**Your task:** For the records below, print the lines from the line with "Time.isValid('12:60') // false" through the line with "Time(1).isValid() // true" exactly as written; include both end lines and exclude the rest.

**Records to process:**
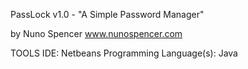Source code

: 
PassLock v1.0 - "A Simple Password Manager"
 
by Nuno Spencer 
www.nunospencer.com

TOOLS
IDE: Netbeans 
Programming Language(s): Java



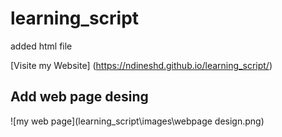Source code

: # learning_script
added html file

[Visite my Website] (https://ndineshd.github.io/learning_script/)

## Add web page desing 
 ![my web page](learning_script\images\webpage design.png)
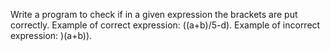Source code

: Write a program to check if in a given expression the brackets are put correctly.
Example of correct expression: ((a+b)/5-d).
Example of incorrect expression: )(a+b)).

...

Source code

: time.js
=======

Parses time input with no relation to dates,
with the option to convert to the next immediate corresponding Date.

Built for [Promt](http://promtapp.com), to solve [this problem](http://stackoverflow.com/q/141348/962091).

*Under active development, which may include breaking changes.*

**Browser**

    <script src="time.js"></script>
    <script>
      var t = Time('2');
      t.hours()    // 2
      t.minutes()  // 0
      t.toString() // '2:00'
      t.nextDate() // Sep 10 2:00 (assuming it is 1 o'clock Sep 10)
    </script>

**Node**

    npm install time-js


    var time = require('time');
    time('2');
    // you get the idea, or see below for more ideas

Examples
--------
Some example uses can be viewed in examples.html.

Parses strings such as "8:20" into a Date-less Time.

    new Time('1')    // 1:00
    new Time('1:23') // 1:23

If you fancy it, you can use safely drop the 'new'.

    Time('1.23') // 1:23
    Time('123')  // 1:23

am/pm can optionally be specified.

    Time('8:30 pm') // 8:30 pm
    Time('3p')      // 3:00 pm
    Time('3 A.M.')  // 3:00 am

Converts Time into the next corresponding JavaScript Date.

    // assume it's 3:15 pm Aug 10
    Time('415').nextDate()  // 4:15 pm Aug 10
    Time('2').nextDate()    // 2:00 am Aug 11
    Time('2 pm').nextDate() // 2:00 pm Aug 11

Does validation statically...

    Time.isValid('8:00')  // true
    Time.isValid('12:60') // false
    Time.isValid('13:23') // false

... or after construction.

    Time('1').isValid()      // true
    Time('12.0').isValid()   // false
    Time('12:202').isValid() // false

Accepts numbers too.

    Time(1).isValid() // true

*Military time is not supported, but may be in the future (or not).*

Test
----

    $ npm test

**Answer section:**
    Time.isValid('12:60') // false
    Time.isValid('13:23') // false

... or after construction.

    Time('1').isValid()      // true
    Time('12.0').isValid()   // false
    Time('12:202').isValid() // false

Accepts numbers too.

    Time(1).isValid() // true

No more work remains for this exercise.